----- Input data
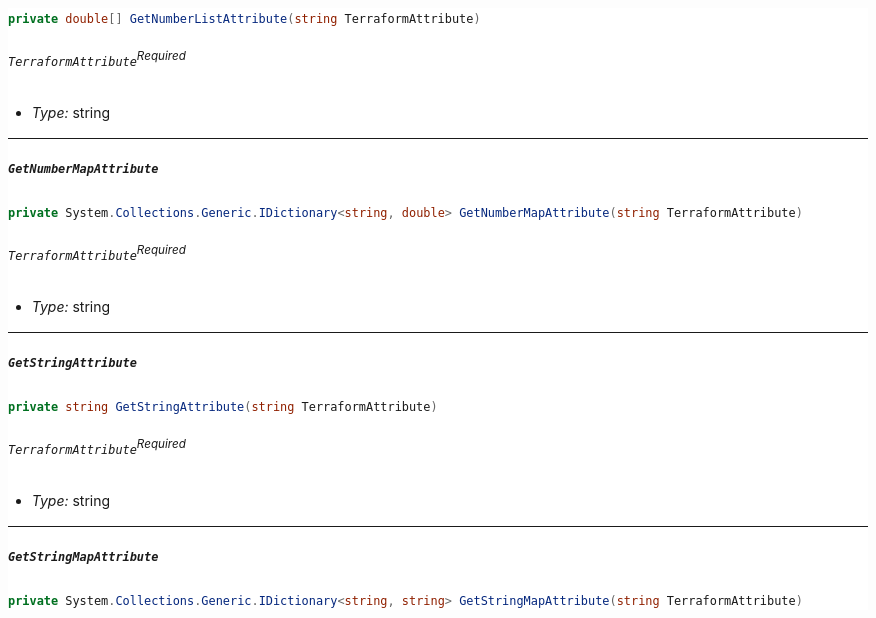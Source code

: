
 ```csharp
private double[] GetNumberListAttribute(string TerraformAttribute)
```

###### `TerraformAttribute`<sup>Required</sup> <a name="TerraformAttribute" id="rhizo-co-terraform-provider-oci.dataOciCoreCrossConnectStatus.DataOciCoreCrossConnectStatus.getNumberListAttribute.parameter.terraformAttribute"></a>

- *Type:* string

---

##### `GetNumberMapAttribute` <a name="GetNumberMapAttribute" id="rhizo-co-terraform-provider-oci.dataOciCoreCrossConnectStatus.DataOciCoreCrossConnectStatus.getNumberMapAttribute"></a>

```csharp
private System.Collections.Generic.IDictionary<string, double> GetNumberMapAttribute(string TerraformAttribute)
```

###### `TerraformAttribute`<sup>Required</sup> <a name="TerraformAttribute" id="rhizo-co-terraform-provider-oci.dataOciCoreCrossConnectStatus.DataOciCoreCrossConnectStatus.getNumberMapAttribute.parameter.terraformAttribute"></a>

- *Type:* string

---

##### `GetStringAttribute` <a name="GetStringAttribute" id="rhizo-co-terraform-provider-oci.dataOciCoreCrossConnectStatus.DataOciCoreCrossConnectStatus.getStringAttribute"></a>

```csharp
private string GetStringAttribute(string TerraformAttribute)
```

###### `TerraformAttribute`<sup>Required</sup> <a name="TerraformAttribute" id="rhizo-co-terraform-provider-oci.dataOciCoreCrossConnectStatus.DataOciCoreCrossConnectStatus.getStringAttribute.parameter.terraformAttribute"></a>

- *Type:* string

---

##### `GetStringMapAttribute` <a name="GetStringMapAttribute" id="rhizo-co-terraform-provider-oci.dataOciCoreCrossConnectStatus.DataOciCoreCrossConnectStatus.getStringMapAttribute"></a>

```csharp
private System.Collections.Generic.IDictionary<string, string> GetStringMapAttribute(string TerraformAttribute)
```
----------
__Prompt__
Please reproduce each entry above word for word and keep the pictures out of the copy.

__Result of the task__
Source code

:
 ```csharp
private double[] GetNumberListAttribute(string TerraformAttribute)
```

###### `TerraformAttribute`<sup>Required</sup> <a name="TerraformAttribute" id="rhizo-co-terraform-provider-oci.dataOciCoreCrossConnectStatus.DataOciCoreCrossConnectStatus.getNumberListAttribute.parameter.terraformAttribute"></a>

- *Type:* string

---

##### `GetNumberMapAttribute` <a name="GetNumberMapAttribute" id="rhizo-co-terraform-provider-oci.dataOciCoreCrossConnectStatus.DataOciCoreCrossConnectStatus.getNumberMapAttribute"></a>

```csharp
private System.Collections.Generic.IDictionary<string, double> GetNumberMapAttribute(string TerraformAttribute)
```

###### `TerraformAttribute`<sup>Required</sup> <a name="TerraformAttribute" id="rhizo-co-terraform-provider-oci.dataOciCoreCrossConnectStatus.DataOciCoreCrossConnectStatus.getNumberMapAttribute.parameter.terraformAttribute"></a>

- *Type:* string

---

##### `GetStringAttribute` <a name="GetStringAttribute" id="rhizo-co-terraform-provider-oci.dataOciCoreCrossConnectStatus.DataOciCoreCrossConnectStatus.getStringAttribute"></a>

```csharp
private string GetStringAttribute(string TerraformAttribute)
```

###### `TerraformAttribute`<sup>Required</sup> <a name="TerraformAttribute" id="rhizo-co-terraform-provider-oci.dataOciCoreCrossConnectStatus.DataOciCoreCrossConnectStatus.getStringAttribute.parameter.terraformAttribute"></a>

- *Type:* string

---

##### `GetStringMapAttribute` <a name="GetStringMapAttribute" id="rhizo-co-terraform-provider-oci.dataOciCoreCrossConnectStatus.DataOciCoreCrossConnectStatus.getStringMapAttribute"></a>

```csharp
private System.Collections.Generic.IDictionary<string, string> GetStringMapAttribute(string TerraformAttribute)
```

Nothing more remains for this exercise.